-- PROVIDED INFORMATION follows --

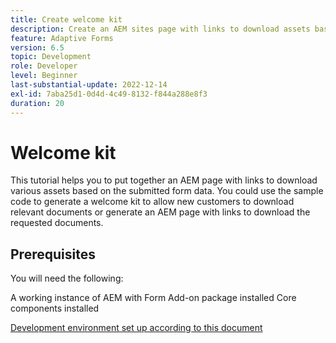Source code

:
 ```yaml
---
title: Create welcome kit
description: Create an AEM sites page with links to download assets based on submitted form data.
feature: Adaptive Forms
version: 6.5
topic: Development
role: Developer
level: Beginner
last-substantial-update: 2022-12-14
exl-id: 7aba25d1-0d4d-4c49-8132-f844a288e8f3
duration: 20
---
```

# Welcome kit

This tutorial helps you to put together an AEM page with links to download various assets based on the submitted form data. You could use the sample code to generate a welcome kit to allow new customers to download relevant documents or generate an AEM page with links to download the requested documents.

## Prerequisites

You will need the following:

A working instance of AEM with Form Add-on package installed
Core components installed

[Development environment set up according to this document](https://experienceleague.adobe.com/docs/experience-manager-learn/forms/creating-your-first-osgi-bundle/create-your-first-osgi-bundle.html)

-- PROVIDED INFORMATION concluded --

#### [EXERCISE DIRECTIONS]
If a line in the records includes the string "Development", copy it.

#### [EXERCISE RESPONSE]
topic: Development
[Development environment set up according to this document](https://experienceleague.adobe.com/docs/experience-manager-learn/forms/creating-your-first-osgi-bundle/create-your-first-osgi-bundle.html)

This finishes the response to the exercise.